Занятно само по себе это определение, скрывающее за стилистической когерентностью совершенный абсурд: характеристики «живое/мертвое» даются не через определение внутреннего состояния «тела», но через некие внешние характеристики. При этом мыслится некоторая ситуация, при которой некое «тело» (не важно в данном случае, «живое» оно или «мертвое») может существовать вне «внешних условий». Поскольку «тело» в принципе не может не находиться в неких «внешних» по отношению к себе самому условиях (в противном случае оно теряет всякую телесность, «перестает быть тем, что оно есть», то есть «телом»), остается предположить, что речь идет о некоей «неоформленной» субстанции, которую открыла Ольга Лепешинская. В результате вся конструкция оказывается нерелевантной по отношению к определению «живое/мертвое». Можно было бы предположить, что перед нами стилистическая фигура, обычный софизм, основанный на множестве повторов, из которых «вытекало» нечто несообразное. Этим приведенный текст напоминает конструкции сталинских нарративов. На самом же деле речь идет не о стилистике только, но именно о конструкциях мышления.

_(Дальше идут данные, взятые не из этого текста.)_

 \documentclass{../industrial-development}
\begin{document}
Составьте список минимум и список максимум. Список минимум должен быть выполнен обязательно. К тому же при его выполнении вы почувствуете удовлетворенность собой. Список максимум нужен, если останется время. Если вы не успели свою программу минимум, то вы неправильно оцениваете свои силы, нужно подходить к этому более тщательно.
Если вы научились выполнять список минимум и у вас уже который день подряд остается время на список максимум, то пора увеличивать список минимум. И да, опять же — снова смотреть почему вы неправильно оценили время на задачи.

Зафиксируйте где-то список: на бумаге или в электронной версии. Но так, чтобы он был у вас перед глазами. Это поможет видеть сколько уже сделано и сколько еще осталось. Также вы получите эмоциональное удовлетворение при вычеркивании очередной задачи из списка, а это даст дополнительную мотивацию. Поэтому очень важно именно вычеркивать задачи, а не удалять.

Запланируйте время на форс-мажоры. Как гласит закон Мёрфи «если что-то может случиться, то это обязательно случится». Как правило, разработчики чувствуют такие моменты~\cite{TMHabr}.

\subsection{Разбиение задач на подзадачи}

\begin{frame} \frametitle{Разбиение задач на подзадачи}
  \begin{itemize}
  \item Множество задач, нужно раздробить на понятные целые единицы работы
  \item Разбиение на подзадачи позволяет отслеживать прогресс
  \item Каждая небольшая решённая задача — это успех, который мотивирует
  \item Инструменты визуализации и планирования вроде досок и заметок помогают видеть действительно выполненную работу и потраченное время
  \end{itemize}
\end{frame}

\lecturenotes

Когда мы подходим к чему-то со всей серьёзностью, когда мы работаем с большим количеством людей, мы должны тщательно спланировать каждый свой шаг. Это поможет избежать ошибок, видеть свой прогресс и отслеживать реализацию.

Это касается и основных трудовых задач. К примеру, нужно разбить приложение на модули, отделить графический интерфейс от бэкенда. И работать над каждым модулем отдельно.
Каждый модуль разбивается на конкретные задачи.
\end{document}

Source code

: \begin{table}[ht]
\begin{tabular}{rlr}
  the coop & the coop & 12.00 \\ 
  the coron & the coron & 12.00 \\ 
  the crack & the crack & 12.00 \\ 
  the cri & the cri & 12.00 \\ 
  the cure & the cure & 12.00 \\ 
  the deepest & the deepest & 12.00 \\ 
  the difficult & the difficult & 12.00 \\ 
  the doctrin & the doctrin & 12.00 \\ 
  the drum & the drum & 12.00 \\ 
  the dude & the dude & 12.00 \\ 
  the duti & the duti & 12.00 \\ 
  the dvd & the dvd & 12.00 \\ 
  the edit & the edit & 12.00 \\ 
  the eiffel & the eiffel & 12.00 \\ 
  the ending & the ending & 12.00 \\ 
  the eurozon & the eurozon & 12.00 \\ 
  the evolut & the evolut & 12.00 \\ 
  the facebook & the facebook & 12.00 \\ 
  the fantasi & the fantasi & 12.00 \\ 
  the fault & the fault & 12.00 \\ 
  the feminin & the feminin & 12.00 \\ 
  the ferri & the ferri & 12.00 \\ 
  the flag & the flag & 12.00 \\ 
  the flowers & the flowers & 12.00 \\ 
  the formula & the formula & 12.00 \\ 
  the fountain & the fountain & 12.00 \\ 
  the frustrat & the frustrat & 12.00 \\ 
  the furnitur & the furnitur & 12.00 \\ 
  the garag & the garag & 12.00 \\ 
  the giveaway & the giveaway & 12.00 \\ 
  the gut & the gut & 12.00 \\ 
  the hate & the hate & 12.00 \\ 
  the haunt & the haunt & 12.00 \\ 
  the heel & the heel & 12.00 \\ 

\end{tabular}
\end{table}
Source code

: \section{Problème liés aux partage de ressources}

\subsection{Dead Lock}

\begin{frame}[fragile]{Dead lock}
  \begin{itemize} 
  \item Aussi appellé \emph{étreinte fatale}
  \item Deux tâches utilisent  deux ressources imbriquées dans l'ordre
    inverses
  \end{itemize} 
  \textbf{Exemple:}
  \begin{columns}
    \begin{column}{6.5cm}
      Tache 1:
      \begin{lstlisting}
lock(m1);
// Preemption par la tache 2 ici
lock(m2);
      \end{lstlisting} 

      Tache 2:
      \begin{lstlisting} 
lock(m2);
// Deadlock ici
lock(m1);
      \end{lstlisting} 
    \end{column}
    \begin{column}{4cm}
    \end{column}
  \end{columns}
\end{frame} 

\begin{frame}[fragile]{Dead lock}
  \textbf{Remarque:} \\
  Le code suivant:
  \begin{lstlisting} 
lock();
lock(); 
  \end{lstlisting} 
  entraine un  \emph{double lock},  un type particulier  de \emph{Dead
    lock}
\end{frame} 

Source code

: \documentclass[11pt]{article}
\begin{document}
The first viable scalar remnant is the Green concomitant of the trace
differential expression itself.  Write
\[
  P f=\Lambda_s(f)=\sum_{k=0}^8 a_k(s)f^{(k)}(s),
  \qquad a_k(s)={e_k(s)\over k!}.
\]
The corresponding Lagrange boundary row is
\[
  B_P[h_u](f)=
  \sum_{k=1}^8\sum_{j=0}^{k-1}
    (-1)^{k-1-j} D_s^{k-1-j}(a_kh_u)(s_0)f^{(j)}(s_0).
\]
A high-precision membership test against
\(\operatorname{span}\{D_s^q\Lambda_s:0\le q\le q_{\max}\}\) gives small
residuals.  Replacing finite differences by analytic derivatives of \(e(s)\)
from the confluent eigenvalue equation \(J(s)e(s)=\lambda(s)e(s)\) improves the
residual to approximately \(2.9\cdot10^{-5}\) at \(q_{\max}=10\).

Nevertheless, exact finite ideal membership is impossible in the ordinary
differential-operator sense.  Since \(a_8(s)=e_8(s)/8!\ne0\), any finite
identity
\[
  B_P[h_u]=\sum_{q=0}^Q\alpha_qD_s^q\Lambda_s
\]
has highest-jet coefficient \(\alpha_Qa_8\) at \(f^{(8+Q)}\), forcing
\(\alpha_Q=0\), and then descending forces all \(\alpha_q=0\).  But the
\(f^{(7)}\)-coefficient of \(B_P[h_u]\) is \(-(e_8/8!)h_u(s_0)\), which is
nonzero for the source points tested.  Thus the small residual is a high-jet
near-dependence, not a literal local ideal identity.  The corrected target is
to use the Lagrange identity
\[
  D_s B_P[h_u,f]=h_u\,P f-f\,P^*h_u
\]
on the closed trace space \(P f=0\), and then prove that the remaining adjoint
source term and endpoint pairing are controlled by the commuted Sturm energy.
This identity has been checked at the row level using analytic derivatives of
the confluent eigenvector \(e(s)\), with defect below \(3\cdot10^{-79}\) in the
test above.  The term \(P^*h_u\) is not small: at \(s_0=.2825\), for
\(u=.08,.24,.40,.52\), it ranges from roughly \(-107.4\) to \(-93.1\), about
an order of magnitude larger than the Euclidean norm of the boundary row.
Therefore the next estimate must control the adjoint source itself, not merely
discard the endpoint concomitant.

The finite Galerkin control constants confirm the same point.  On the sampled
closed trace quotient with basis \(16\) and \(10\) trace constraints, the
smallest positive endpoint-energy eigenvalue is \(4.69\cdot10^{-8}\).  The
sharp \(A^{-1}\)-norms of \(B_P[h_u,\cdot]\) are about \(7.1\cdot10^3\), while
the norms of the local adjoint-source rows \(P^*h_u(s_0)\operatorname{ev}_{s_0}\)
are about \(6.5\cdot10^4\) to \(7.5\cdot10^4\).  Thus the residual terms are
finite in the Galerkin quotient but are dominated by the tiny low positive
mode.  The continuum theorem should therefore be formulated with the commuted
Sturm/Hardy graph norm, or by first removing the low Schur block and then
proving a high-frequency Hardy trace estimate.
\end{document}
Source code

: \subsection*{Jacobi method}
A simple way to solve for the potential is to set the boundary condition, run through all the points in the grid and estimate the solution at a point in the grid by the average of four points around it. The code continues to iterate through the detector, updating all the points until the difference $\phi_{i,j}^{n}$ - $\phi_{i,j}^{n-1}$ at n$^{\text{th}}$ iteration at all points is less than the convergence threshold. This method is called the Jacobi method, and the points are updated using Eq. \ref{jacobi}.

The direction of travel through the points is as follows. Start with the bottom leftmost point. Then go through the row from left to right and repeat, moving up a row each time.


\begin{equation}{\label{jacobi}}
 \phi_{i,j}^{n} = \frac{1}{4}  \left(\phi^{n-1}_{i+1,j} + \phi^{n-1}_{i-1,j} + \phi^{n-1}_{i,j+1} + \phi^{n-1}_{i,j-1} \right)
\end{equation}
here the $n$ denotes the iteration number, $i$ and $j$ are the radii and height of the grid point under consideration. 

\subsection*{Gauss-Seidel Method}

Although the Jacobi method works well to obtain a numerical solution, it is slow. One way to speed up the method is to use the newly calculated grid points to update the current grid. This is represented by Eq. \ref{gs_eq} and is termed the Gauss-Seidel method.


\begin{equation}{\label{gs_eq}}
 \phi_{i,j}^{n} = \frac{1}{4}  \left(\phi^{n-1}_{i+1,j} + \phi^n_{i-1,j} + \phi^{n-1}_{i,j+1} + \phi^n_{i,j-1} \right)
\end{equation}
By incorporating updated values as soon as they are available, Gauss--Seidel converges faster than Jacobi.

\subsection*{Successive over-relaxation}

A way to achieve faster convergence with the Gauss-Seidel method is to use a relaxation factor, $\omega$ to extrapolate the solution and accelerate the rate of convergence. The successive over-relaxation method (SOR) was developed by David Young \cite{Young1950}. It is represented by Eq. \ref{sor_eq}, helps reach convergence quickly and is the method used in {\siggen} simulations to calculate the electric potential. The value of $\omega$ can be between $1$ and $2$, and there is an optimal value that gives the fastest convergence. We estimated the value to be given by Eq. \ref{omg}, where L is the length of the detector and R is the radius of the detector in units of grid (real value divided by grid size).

Построения Лысенко – вполне продуманные мнимости, что определенно сближает их со сталинской логикой. В действительности, никаких оговорок Лысенко не допускает: «В нашем понимании весь организм состоит только из обычного, всем известного тела. Никакого особого вещества, отдельного от обычного тела, в организме нет» (193). А между тем с этим «живым телом» происходят немыслимые вещи:
Внешние условия, будучи включены, ассимилированы живым телом, становятся уже не внешними условиями, а внутренними, т. е. они становятся частицами живого тела и для своего роста и развития уже требуют той пищи, тех условий внешней среды, какими в прошлом они сами были. Живое тело состоит как бы из отдельных элементов внешней среды, превратившихся в элементы живого тела ‹…› Таким образом, путем управления условиями жизни можно включать в живое тело новые условия внешней среды или исключать те или иные элементы из живого тела (166).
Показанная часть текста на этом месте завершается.